* _TO DO_
All that should come back is the lines of the data below from the one containing "### 0. Copy this Repository" to the one containing "3. Join data", inclusive, exactly as they stand.

* _INFORMATION SUPPLIED_
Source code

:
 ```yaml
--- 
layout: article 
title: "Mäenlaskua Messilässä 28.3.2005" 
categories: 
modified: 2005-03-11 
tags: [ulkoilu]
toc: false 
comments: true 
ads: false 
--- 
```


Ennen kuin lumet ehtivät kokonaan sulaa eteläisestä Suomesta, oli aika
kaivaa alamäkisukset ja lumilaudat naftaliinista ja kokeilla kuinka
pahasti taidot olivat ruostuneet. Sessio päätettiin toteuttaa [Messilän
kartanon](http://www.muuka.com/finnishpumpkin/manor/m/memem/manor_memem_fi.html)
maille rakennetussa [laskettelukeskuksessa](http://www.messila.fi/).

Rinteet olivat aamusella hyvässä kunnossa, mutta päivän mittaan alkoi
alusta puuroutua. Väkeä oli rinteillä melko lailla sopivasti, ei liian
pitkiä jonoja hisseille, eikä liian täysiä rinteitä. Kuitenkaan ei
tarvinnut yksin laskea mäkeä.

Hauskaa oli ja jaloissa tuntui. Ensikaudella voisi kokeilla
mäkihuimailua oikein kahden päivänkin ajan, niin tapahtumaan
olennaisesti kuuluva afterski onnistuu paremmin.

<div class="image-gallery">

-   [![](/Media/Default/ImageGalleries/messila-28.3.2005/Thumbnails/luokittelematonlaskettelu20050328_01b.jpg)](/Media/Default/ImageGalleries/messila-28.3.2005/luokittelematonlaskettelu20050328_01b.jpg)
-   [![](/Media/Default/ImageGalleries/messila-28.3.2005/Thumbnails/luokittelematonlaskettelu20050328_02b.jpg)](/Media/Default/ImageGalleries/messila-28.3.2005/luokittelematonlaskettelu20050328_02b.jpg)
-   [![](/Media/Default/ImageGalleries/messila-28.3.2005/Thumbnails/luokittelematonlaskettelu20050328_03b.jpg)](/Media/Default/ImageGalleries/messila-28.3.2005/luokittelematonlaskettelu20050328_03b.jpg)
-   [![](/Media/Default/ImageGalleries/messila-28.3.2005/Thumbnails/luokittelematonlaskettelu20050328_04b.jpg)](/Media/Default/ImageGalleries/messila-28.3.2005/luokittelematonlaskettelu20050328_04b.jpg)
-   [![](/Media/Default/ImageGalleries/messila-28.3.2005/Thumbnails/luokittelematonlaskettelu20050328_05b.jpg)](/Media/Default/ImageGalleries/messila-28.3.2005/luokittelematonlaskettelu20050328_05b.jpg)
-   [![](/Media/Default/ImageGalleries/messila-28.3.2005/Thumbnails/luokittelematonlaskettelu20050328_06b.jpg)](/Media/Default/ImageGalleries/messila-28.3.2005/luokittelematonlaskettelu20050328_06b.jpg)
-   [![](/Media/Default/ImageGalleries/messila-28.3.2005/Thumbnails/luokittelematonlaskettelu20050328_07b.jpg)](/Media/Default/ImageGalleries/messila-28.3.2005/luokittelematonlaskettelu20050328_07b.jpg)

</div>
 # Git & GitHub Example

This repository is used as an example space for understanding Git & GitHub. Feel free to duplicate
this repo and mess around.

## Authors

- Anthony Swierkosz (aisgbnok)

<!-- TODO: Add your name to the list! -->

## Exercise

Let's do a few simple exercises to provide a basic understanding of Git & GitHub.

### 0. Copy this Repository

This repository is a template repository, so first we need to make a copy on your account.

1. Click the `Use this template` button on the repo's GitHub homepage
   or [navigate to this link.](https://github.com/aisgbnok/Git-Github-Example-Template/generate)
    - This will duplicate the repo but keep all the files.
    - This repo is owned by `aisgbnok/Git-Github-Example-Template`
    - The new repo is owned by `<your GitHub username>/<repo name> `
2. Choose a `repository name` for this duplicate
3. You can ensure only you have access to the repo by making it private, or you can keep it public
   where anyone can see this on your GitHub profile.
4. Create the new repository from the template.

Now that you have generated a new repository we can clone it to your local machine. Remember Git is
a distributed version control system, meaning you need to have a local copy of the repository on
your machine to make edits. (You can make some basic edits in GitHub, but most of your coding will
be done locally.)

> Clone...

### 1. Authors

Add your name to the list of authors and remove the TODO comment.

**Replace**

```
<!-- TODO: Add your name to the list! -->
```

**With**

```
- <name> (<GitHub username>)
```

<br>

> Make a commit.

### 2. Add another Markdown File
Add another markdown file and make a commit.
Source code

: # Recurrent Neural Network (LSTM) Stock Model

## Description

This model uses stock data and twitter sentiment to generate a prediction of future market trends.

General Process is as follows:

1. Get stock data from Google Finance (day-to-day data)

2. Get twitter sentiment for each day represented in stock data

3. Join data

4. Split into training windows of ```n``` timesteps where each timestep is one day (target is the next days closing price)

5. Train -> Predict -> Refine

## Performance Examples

* _SOLUTION TO THIS TASK_
### 0. Copy this Repository

This repository is a template repository, so first we need to make a copy on your account.

1. Click the `Use this template` button on the repo's GitHub homepage
   or [navigate to this link.](https://github.com/aisgbnok/Git-Github-Example-Template/generate)
    - This will duplicate the repo but keep all the files.
    - This repo is owned by `aisgbnok/Git-Github-Example-Template`
    - The new repo is owned by `<your GitHub username>/<repo name> `
2. Choose a `repository name` for this duplicate
3. You can ensure only you have access to the repo by making it private, or you can keep it public
   where anyone can see this on your GitHub profile.
4. Create the new repository from the template.

Now that you have generated a new repository we can clone it to your local machine. Remember Git is
a distributed version control system, meaning you need to have a local copy of the repository on
your machine to make edits. (You can make some basic edits in GitHub, but most of your coding will
be done locally.)

> Clone...

### 1. Authors

Add your name to the list of authors and remove the TODO comment.

**Replace**

```
<!-- TODO: Add your name to the list! -->
```

**With**

```
- <name> (<GitHub username>)
```

<br>

> Make a commit.

### 2. Add another Markdown File
Add another markdown file and make a commit.
Source code

: # Recurrent Neural Network (LSTM) Stock Model

## Description

This model uses stock data and twitter sentiment to generate a prediction of future market trends.

General Process is as follows:

1. Get stock data from Google Finance (day-to-day data)

2. Get twitter sentiment for each day represented in stock data

3. Join data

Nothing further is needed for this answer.